Full snapshot, howto?

Hello everyone

I’ve been using Restic for a couple of weeks and so far so good. I’m not an expert so be kind.

I self host and I am using Restic to backup emails and the var/www folder every night using Cron.

What I’d really like to do is to backup or snapshot the whole system.

So for now I do

restic -r /mybackup drive/ backup /var/www

If I want to backup everything would it be as simple as:

restic -r /mybackup drive/ backup /

ie just / (root)?

Something tells me it won’t be that simple :slightly_smiling_face:

Many thanks


Basically, yes. But there are some special files on your system that you don’t want to back up, for example the /dev, /proc filesystem and probably /tmp as well. So you should of course exclude these.

But other than that, restic will back up the files that you tell it to back up and that it can read successfully.

@rawtaz thanks very much for your reply. I did play with backing multiple folders which worked as specified. I didn’t really think about folders that shouldn’t however so thanks for the heads up

I realise and understand that you can’t comment on a particular system, but mine is a Debian based self host server, YUNOHOST. So if I backed up the following:

/etc for server config and ./yunohost config
/home for user data etc.
/var/www for the obvious web servers
/opt/yunohost (other servers get put here)
/var/lib/mysql for databases

Is there any other “system” folders you think I should grab or is the quicker way to:

Backup everything (/) then exclude the folders you mentioned?

Six of one half a dozen of the other as we say here.

One last thing. Does Restic backup hidden files contained in a folder, I’m guessing it does?

Again thanks for your help. I appreciate it.


Generally, and personally, I only back up the specific paths I want to back up, which is documents and data, rather than backing up everything and excluding what I don’t want. That works for me because I know what I want to back up.

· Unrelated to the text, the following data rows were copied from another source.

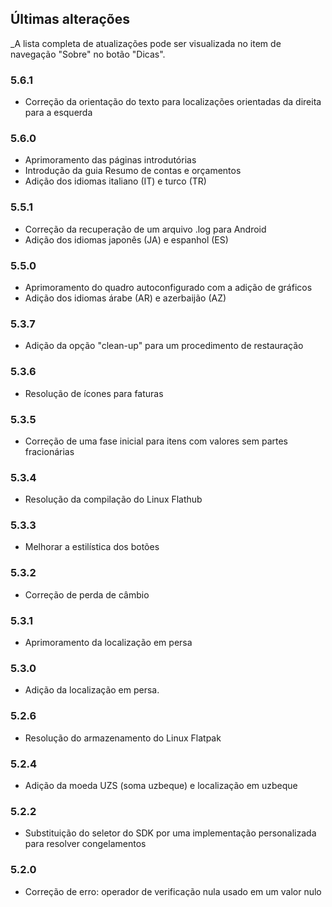 ## Últimas alterações

_A lista completa de atualizações pode ser visualizada no item de navegação "Sobre" no botão "Dicas".

### 5.6.1
- Correção da orientação do texto para localizações orientadas da direita para a esquerda 

### 5.6.0
- Aprimoramento das páginas introdutórias
- Introdução da guia Resumo de contas e orçamentos
- Adição dos idiomas italiano (IT) e turco (TR)

### 5.5.1
- Correção da recuperação de um arquivo .log para Android
- Adição dos idiomas japonês (JA) e espanhol (ES) 

### 5.5.0
- Aprimoramento do quadro autoconfigurado com a adição de gráficos
- Adição dos idiomas árabe (AR) e azerbaijão (AZ)

### 5.3.7
- Adição da opção "clean-up" para um procedimento de restauração  

### 5.3.6
- Resolução de ícones para faturas

### 5.3.5
- Correção de uma fase inicial para itens com valores sem partes fracionárias

### 5.3.4
- Resolução da compilação do Linux Flathub

### 5.3.3
- Melhorar a estilística dos botões

### 5.3.2
- Correção de perda de câmbio

### 5.3.1
- Aprimoramento da localização em persa

### 5.3.0
- Adição da localização em persa. 

### 5.2.6
- Resolução do armazenamento do Linux Flatpak

### 5.2.4
- Adição da moeda UZS (soma uzbeque) e localização em uzbeque

### 5.2.2
- Substituição do seletor do SDK por uma implementação personalizada para resolver congelamentos

### 5.2.0
- Correção de erro: operador de verificação nula usado em um valor nulo
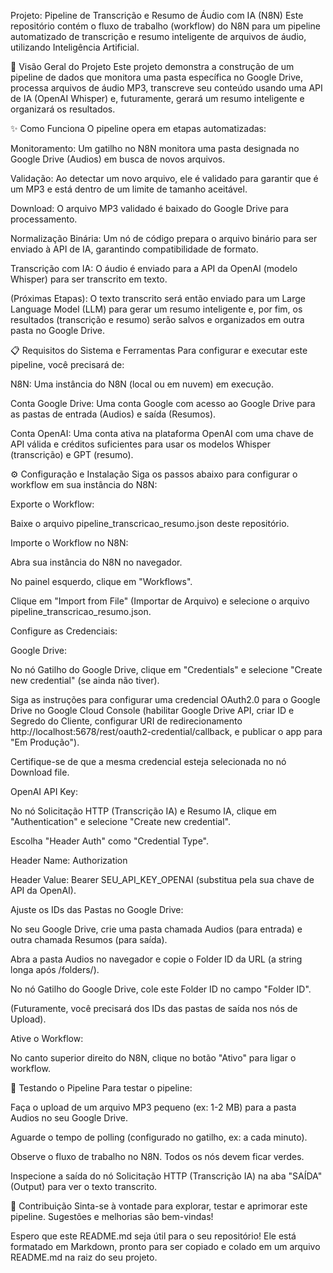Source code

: Projeto: Pipeline de Transcrição e Resumo de Áudio com IA (N8N)
Este repositório contém o fluxo de trabalho (workflow) do N8N para um pipeline automatizado de transcrição e resumo inteligente de arquivos de áudio, utilizando Inteligência Artificial.

🚀 Visão Geral do Projeto
Este projeto demonstra a construção de um pipeline de dados que monitora uma pasta específica no Google Drive, processa arquivos de áudio MP3, transcreve seu conteúdo usando uma API de IA (OpenAI Whisper) e, futuramente, gerará um resumo inteligente e organizará os resultados.

✨ Como Funciona
O pipeline opera em etapas automatizadas:

Monitoramento: Um gatilho no N8N monitora uma pasta designada no Google Drive (Audios) em busca de novos arquivos.

Validação: Ao detectar um novo arquivo, ele é validado para garantir que é um MP3 e está dentro de um limite de tamanho aceitável.

Download: O arquivo MP3 validado é baixado do Google Drive para processamento.

Normalização Binária: Um nó de código prepara o arquivo binário para ser enviado à API de IA, garantindo compatibilidade de formato.

Transcrição com IA: O áudio é enviado para a API da OpenAI (modelo Whisper) para ser transcrito em texto.

(Próximas Etapas): O texto transcrito será então enviado para um Large Language Model (LLM) para gerar um resumo inteligente e, por fim, os resultados (transcrição e resumo) serão salvos e organizados em outra pasta no Google Drive.

📋 Requisitos do Sistema e Ferramentas
Para configurar e executar este pipeline, você precisará de:

N8N: Uma instância do N8N (local ou em nuvem) em execução.

Conta Google Drive: Uma conta Google com acesso ao Google Drive para as pastas de entrada (Audios) e saída (Resumos).

Conta OpenAI: Uma conta ativa na plataforma OpenAI com uma chave de API válida e créditos suficientes para usar os modelos Whisper (transcrição) e GPT (resumo).

⚙️ Configuração e Instalação
Siga os passos abaixo para configurar o workflow em sua instância do N8N:

Exporte o Workflow:

Baixe o arquivo pipeline_transcricao_resumo.json deste repositório.

Importe o Workflow no N8N:

Abra sua instância do N8N no navegador.

No painel esquerdo, clique em "Workflows".

Clique em "Import from File" (Importar de Arquivo) e selecione o arquivo pipeline_transcricao_resumo.json.

Configure as Credenciais:

Google Drive:

No nó Gatilho do Google Drive, clique em "Credentials" e selecione "Create new credential" (se ainda não tiver).

Siga as instruções para configurar uma credencial OAuth2.0 para o Google Drive no Google Cloud Console (habilitar Google Drive API, criar ID e Segredo do Cliente, configurar URI de redirecionamento http://localhost:5678/rest/oauth2-credential/callback, e publicar o app para "Em Produção").

Certifique-se de que a mesma credencial esteja selecionada no nó Download file.

OpenAI API Key:

No nó Solicitação HTTP (Transcrição IA) e Resumo IA, clique em "Authentication" e selecione "Create new credential".

Escolha "Header Auth" como "Credential Type".

Header Name: Authorization

Header Value: Bearer SEU_API_KEY_OPENAI (substitua pela sua chave de API da OpenAI).

Ajuste os IDs das Pastas no Google Drive:

No seu Google Drive, crie uma pasta chamada Audios (para entrada) e outra chamada Resumos (para saída).

Abra a pasta Audios no navegador e copie o Folder ID da URL (a string longa após /folders/).

No nó Gatilho do Google Drive, cole este Folder ID no campo "Folder ID".

(Futuramente, você precisará dos IDs das pastas de saída nos nós de Upload).

Ative o Workflow:

No canto superior direito do N8N, clique no botão "Ativo" para ligar o workflow.

🧪 Testando o Pipeline
Para testar o pipeline:

Faça o upload de um arquivo MP3 pequeno (ex: 1-2 MB) para a pasta Audios no seu Google Drive.

Aguarde o tempo de polling (configurado no gatilho, ex: a cada minuto).

Observe o fluxo de trabalho no N8N. Todos os nós devem ficar verdes.

Inspecione a saída do nó Solicitação HTTP (Transcrição IA) na aba "SAÍDA" (Output) para ver o texto transcrito.

🤝 Contribuição
Sinta-se à vontade para explorar, testar e aprimorar este pipeline. Sugestões e melhorias são bem-vindas!

Espero que este README.md seja útil para o seu repositório! Ele está formatado em Markdown, pronto para ser copiado e colado em um arquivo README.md na raiz do seu projeto.
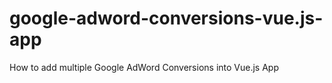 # google-adword-conversions-vue.js-app
How to add multiple Google AdWord Conversions into Vue.js App
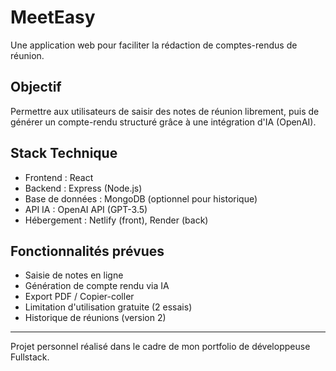 # MeetEasy

Une application web pour faciliter la rédaction de comptes-rendus de réunion.

## Objectif

Permettre aux utilisateurs de saisir des notes de réunion librement, puis de générer un compte-rendu structuré grâce à une intégration d'IA (OpenAI).

## Stack Technique

- Frontend : React
- Backend : Express (Node.js)
- Base de données : MongoDB (optionnel pour historique)
- API IA : OpenAI API (GPT-3.5)
- Hébergement : Netlify (front), Render (back)

## Fonctionnalités prévues

- Saisie de notes en ligne
- Génération de compte rendu via IA
- Export PDF / Copier-coller
- Limitation d'utilisation gratuite (2 essais)
- Historique de réunions (version 2)

---

Projet personnel réalisé dans le cadre de mon portfolio de développeuse Fullstack.
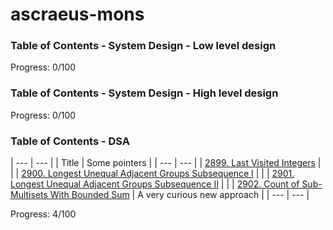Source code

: # ascraeus-mons

### Table of Contents - System Design - Low level design

Progress: 0/100

### Table of Contents - System Design - High level design

Progress: 0/100

### Table of Contents - DSA

| --- | --- |
| Title | Some pointers |
| --- | --- |
| [2899. Last Visited Integers](./dsa/leetcode/kuiperBelt/LastVisitedIntegers.java) | |
| [2900.  Longest Unequal Adjacent Groups Subsequence I](./dsa/leetcode/kuiperBelt/LongestUnequalAdjGroupsSubseqI.java) | |
| [2901.  Longest Unequal Adjacent Groups Subsequence II](./dsa/leetcode/kuiperBelt/LongestUnequalAdjGroupsSubseqII.java) | |
| [2902. Count of Sub-Multisets With Bounded Sum](./dsa/leetcode/kuiperBelt/CountOfSubMultisetsWithBoundedSum.java) | A very curious new approach |
| --- | --- |

Progress: 4/100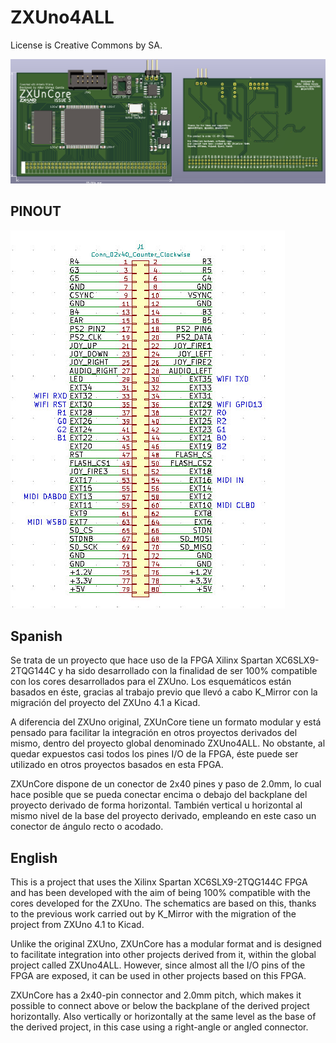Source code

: # ZXUno4ALL

License is Creative Commons by SA.

![alt text](./render/ZXUnCore.png "ZXUnCore")

PINOUT
------

![alt text](./doc/PINOUT.png "ZXUnCore")


Spanish
-------

Se trata de un proyecto que hace uso de la FPGA Xilinx Spartan XC6SLX9-2TQG144C y ha sido desarrollado con la finalidad de ser 100% compatible con los cores desarrollados para el ZXUno. Los esquemáticos están basados en éste, gracias al trabajo previo que llevó a cabo K_Mirror con la migración del proyecto del ZXUno 4.1 a Kicad.

A diferencia del ZXUno original, ZXUnCore tiene un formato modular y está pensado para facilitar la integración en otros proyectos derivados del mismo, dentro del proyecto global denominado ZXUno4ALL. No obstante, al quedar expuestos casi todos los pines I/O de la FPGA, éste puede ser utilizado en otros proyectos basados en esta FPGA.

ZXUnCore dispone de un conector de 2x40 pines y paso de 2.0mm, lo cual hace posible que se pueda conectar encima o debajo del backplane del proyecto derivado de forma horizontal. También vertical u horizontal al mismo nivel de la base del proyecto derivado, empleando en este caso un conector de ángulo recto o acodado.


English
-------

This is a project that uses the Xilinx Spartan XC6SLX9-2TQG144C FPGA and has been developed with the aim of being 100% compatible with the cores developed for the ZXUno. The schematics are based on this, thanks to the previous work carried out by K_Mirror with the migration of the project from ZXUno 4.1 to Kicad.

Unlike the original ZXUno, ZXUnCore has a modular format and is designed to facilitate integration into other projects derived from it, within the global project called ZXUno4ALL. However, since almost all the I/O pins of the FPGA are exposed, it can be used in other projects based on this FPGA.

ZXUnCore has a 2x40-pin connector and 2.0mm pitch, which makes it possible to connect above or below the backplane of the derived project horizontally. Also vertically or horizontally at the same level as the base of the derived project, in this case using a right-angle or angled connector.

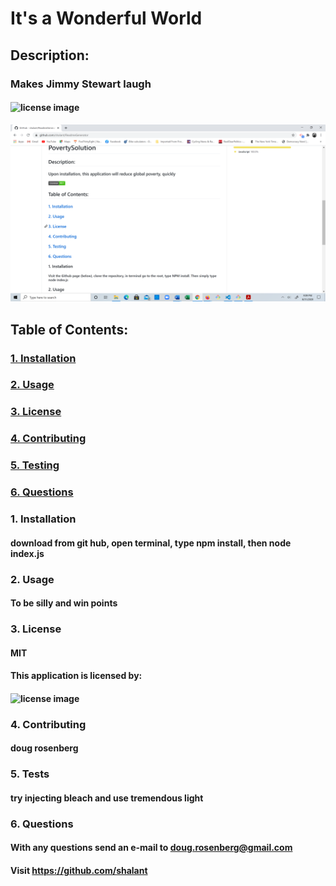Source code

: # It's a Wonderful World
  
  ## Description:
  ### Makes Jimmy Stewart laugh
  #### ![license image](https://img.shields.io/badge/License-MIT-color=orange.svg)

![screenshot](images/readmeGen.png)

  ## Table of Contents:
  ###     [1. Installation](#Installation)
  ###     [2. Usage](#Usage)
  ###     [3. License](#License)
  ###     [4. Contributing](#Contributing)
  ###     [5. Testing](#Tests)
  ###     [6. Questions](#Questions)

  ### 1. Installation
  #### download from git hub, open terminal, type npm install, then node index.js

  ### 2. Usage
  #### To be silly and win points

  ### 3. License
  #### MIT
  #### This application is licensed by:
  #### ![license image](https://img.shields.io/badge/License-MIT-color=orange.svg)

  ### 4. Contributing
  #### doug rosenberg

  ### 5. Tests
  #### try injecting bleach and use tremendous light

  ### 6. Questions
  #### With any questions send an e-mail to doug.rosenberg@gmail.com
  #### Visit https://github.com/shalant

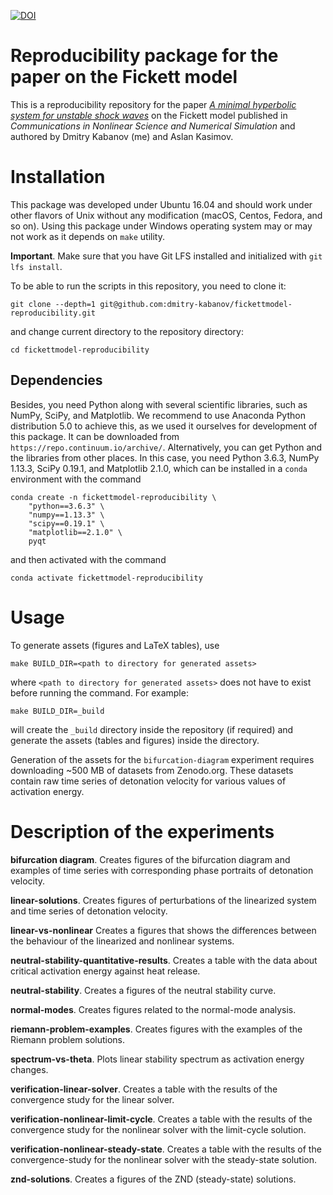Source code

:[![DOI](https://zenodo.org/badge/136746577.svg)](https://zenodo.org/badge/latestdoi/136746577)

# Reproducibility package for the paper on the Fickett model

This is a reproducibility repository for the paper
[*A minimal hyperbolic system for unstable shock waves*][1]
on the Fickett model published in *Communications in Nonlinear Science and Numerical Simulation*
and authored by Dmitry Kabanov (me) and Aslan Kasimov.

[1]: https://doi.org/10.1016/j.cnsns.2018.10.022

# Installation
This package was developed under Ubuntu 16.04 and should work under other
flavors of Unix without any modification (macOS, Centos, Fedora, and so on).
Using this package under Windows operating system may or may not work as it
depends on `make` utility.

**Important**. Make sure that you have Git LFS installed and initialized with
`git lfs install`.

To be able to run the scripts in this repository, you need to clone it:

    git clone --depth=1 git@github.com:dmitry-kabanov/fickettmodel-reproducibility.git

and change current directory to the repository directory:

    cd fickettmodel-reproducibility

## Dependencies

Besides, you need Python along with several scientific libraries, such as
NumPy, SciPy, and Matplotlib.
We recommend to use Anaconda Python distribution 5.0 to achieve this, as we
used it ourselves for development of this package.
It can be downloaded from `https://repo.continuum.io/archive/`.
Alternatively, you can get Python and the libraries from other places.
In this case, you need Python 3.6.3, NumPy 1.13.3, SciPy 0.19.1, and Matplotlib
2.1.0, which can be installed in a `conda` environment with the command

    conda create -n fickettmodel-reproducibility \
        "python==3.6.3" \
        "numpy==1.13.3" \
        "scipy==0.19.1" \
        "matplotlib==2.1.0" \
        pyqt

and then activated with the command

    conda activate fickettmodel-reproducibility

# Usage

To generate assets (figures and LaTeX tables), use

    make BUILD_DIR=<path to directory for generated assets>

where `<path to directory for generated assets>` does not have to exist
before running the command.
For example:

    make BUILD_DIR=_build

will create the `_build` directory inside the repository (if required) and
generate the assets (tables and figures) inside the directory.

Generation of the assets for the `bifurcation-diagram` experiment requires
downloading ~500 MB of datasets from Zenodo.org.
These datasets contain raw time series of detonation velocity for various
values of activation energy.


# Description of the experiments

**bifurcation diagram**. Creates figures of the bifurcation diagram and
examples of time series with corresponding phase portraits of detonation
velocity.

**linear-solutions**. Creates figures of perturbations of the linearized system
and time series of detonation velocity.

**linear-vs-nonlinear** Creates a figures that shows the differences between
the behaviour of the linearized and nonlinear systems.

**neutral-stability-quantitative-results**. Creates a table with the data
about critical activation energy against heat release.

**neutral-stability**.  Creates a figures of the neutral stability curve.

**normal-modes**. Creates figures related to the normal-mode analysis.

**riemann-problem-examples**. Creates figures with the examples of the Riemann
problem solutions.

**spectrum-vs-theta**. Plots linear stability spectrum as activation energy
changes.

**verification-linear-solver**. Creates a table with the results of the
convergence study for the linear solver.

**verification-nonlinear-limit-cycle**. Creates a table with the results of the
convergence study for the nonlinear solver with the limit-cycle solution.

**verification-nonlinear-steady-state**. Creates a table with the results of
the convergence-study for the nonlinear solver with the steady-state solution.

**znd-solutions**. Creates a figures of the ZND (steady-state) solutions.
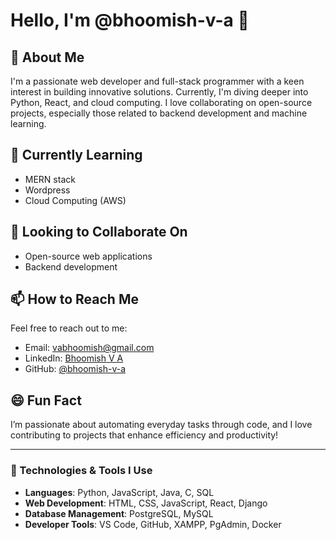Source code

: # Hello, I'm @bhoomish-v-a 👋

## 👀 About Me
I'm a passionate web developer and full-stack programmer with a keen interest in building innovative solutions. Currently, I'm diving deeper into Python, React, and cloud computing. I love collaborating on open-source projects, especially those related to backend development and machine learning.

## 🌱 Currently Learning
- MERN stack
- Wordpress
- Cloud Computing (AWS)

## 💞️ Looking to Collaborate On
- Open-source web applications
- Backend development

## 📫 How to Reach Me
Feel free to reach out to me:
- Email: [vabhoomish@gmail.com](mailto:vabhoomish@gmail.com)
- LinkedIn: [Bhoomish V A](https://www.linkedin.com/in/bhoomish-va/)
- GitHub: [@bhoomish-v-a](https://github.com/bhoomish-v-a)

## 😄 Fun Fact
I’m passionate about automating everyday tasks through code, and I love contributing to projects that enhance efficiency and productivity!

---

### 🔧 Technologies & Tools I Use
- **Languages**: Python, JavaScript, Java, C, SQL
- **Web Development**: HTML, CSS, JavaScript, React, Django
- **Database Management**: PostgreSQL, MySQL
- **Developer Tools**: VS Code, GitHub, XAMPP, PgAdmin, Docker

There’s nothing really wrong with either approach. Do what is easiest and leaves you with the least risk of not having something you wanted backed up not backed up. So perhaps if you are unsure it’s better for you to back up / and add some excludes (you can do that using --exclude-file as well).

Sounds to me like you covered most of the paths that might contain data. It really boils down to which software you use, and it seems you covered your web server and the database server, as well as “home” files and configuration files under /etc. Perhaps also /usr/local/etc if you have anything there? Or even /usr/local.

I can’t really say for sure about the hidden files, I suggest you simply try it to know 100% for sure :slight_smile:

Again @rawtaz many thanks for you help, good stuff. Appreciate you time and advise.

I’ll have a play and see how it goes.

Have a great day


No problem, let us know if you have any other concerns!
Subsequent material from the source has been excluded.